> EXERCISE REQUIREMENTS:
Could you show all lines in the entries below that contain the string "About"?

(Records from a collection)
--*--

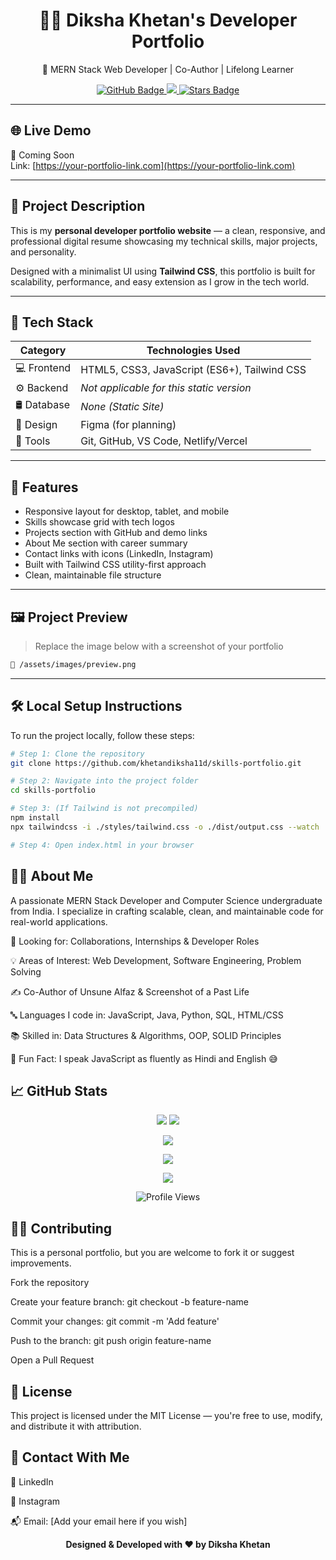 <h1 align="center">👩‍💻 Diksha Khetan's Developer Portfolio</h1>
<p align="center">
  🚀 MERN Stack Web Developer | Co-Author | Lifelong Learner
</p>

<p align="center">
  <a href="https://github.com/dikshakh011">
    <img src="https://img.shields.io/github/followers/dikshakh011?label=Follow&style=social" alt="GitHub Badge" />
  </a>
  <a href="https://www.linkedin.com/in/diksha-khetan-0a33b4227">
    <img src="https://img.shields.io/badge/LinkedIn-blue?style=flat-square&logo=linkedin&labelColor=blue" />
  </a>
  <a href="[https://github.com/dikshakh011/DikshaKhetan/stargazers]">
    <img src="https://img.shields.io/github/stars/dikshakh011/DikshaKhetan" alt="Stars Badge"/>
  </a>
</p>

---

## 🌐 Live Demo

🚧 Coming Soon  
Link: [https://your-portfolio-link.com](https://your-portfolio-link.com)

---

## 📌 Project Description

This is my **personal developer portfolio website** — a clean, responsive, and professional digital resume showcasing my technical skills, major projects, and personality.

Designed with a minimalist UI using **Tailwind CSS**, this portfolio is built for scalability, performance, and easy extension as I grow in the tech world.

---

## 🚀 Tech Stack

| Category      | Technologies Used                          |
|---------------|---------------------------------------------|
| 💻 Frontend    | HTML5, CSS3, JavaScript (ES6+), Tailwind CSS |
| ⚙️ Backend     | *Not applicable for this static version*    |
| 🛢 Database    | *None (Static Site)*                       |
| 🎨 Design     | Figma (for planning)                        |
| 🧰 Tools       | Git, GitHub, VS Code, Netlify/Vercel        |

---

## 🎯 Features

- Responsive layout for desktop, tablet, and mobile
- Skills showcase grid with tech logos
- Projects section with GitHub and demo links
- About Me section with career summary
- Contact links with icons (LinkedIn, Instagram)
- Built with Tailwind CSS utility-first approach
- Clean, maintainable file structure

---

## 🖼️ Project Preview

> Replace the image below with a screenshot of your portfolio

```bash
📂 /assets/images/preview.png
```
---

## 🛠️ Local Setup Instructions

To run the project locally, follow these steps:

```bash
# Step 1: Clone the repository
git clone https://github.com/khetandiksha11d/skills-portfolio.git

# Step 2: Navigate into the project folder
cd skills-portfolio

# Step 3: (If Tailwind is not precompiled)
npm install
npx tailwindcss -i ./styles/tailwind.css -o ./dist/output.css --watch

# Step 4: Open index.html in your browser
```

## 🙋‍♀️ About Me
A passionate MERN Stack Developer and Computer Science undergraduate from India. I specialize in crafting scalable, clean, and maintainable code for real-world applications.

💼 Looking for: Collaborations, Internships & Developer Roles

💡 Areas of Interest: Web Development, Software Engineering, Problem Solving

✍️ Co-Author of Unsune Alfaz & Screenshot of a Past Life

🔤 Languages I code in: JavaScript, Java, Python, SQL, HTML/CSS

📚 Skilled in: Data Structures & Algorithms, OOP, SOLID Principles

💬 Fun Fact: I speak JavaScript as fluently as Hindi and English 😅

## 📈 GitHub Stats

<p align="center">
  <img src="https://github-readme-stats.vercel.app/api?username=dikshakh011&repo=DikshaKhetan&show_icons=true&theme=radical" />
  <img src="https://github-readme-streak-stats.herokuapp.com/?user=dikshakh011&theme=radical" />
</p>

<p align="center">
  <img src="https://github-readme-stats.vercel.app/api/top-langs/?username=dikshakh011&layout=compact&theme=radical" />
</p>

<p align="center">
  <img src="https://github-profile-trophy.vercel.app/?username=dikshakh011&theme=radical&margin-w=15&no-frame=true" />
</p>

<p align="center">
  <img src="https://github-readme-activity-graph.vercel.app/graph?username=dikshakh011&theme=radical" />
</p>

<p align="center">
  <img src="https://komarev.com/ghpvc/?username=dikshakh011&label=Profile%20views&color=blueviolet&style=flat" alt="Profile Views" />
</p>


## 🧑‍💻 Contributing
This is a personal portfolio, but you are welcome to fork it or suggest improvements.

Fork the repository

Create your feature branch: git checkout -b feature-name

Commit your changes: git commit -m 'Add feature'

Push to the branch: git push origin feature-name

Open a Pull Request

## 📄 License
This project is licensed under the MIT License — you're free to use, modify, and distribute it with attribution.

## 🔗 Contact With Me
💼 LinkedIn

📸 Instagram

📬 Email: [Add your email here if you wish]

<p align="center"><strong>Designed & Developed with ❤️ by Diksha Khetan</strong></p>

--*--

> ANSWER SECTION:
- About Me section with career summary
## 🙋‍♀️ About Me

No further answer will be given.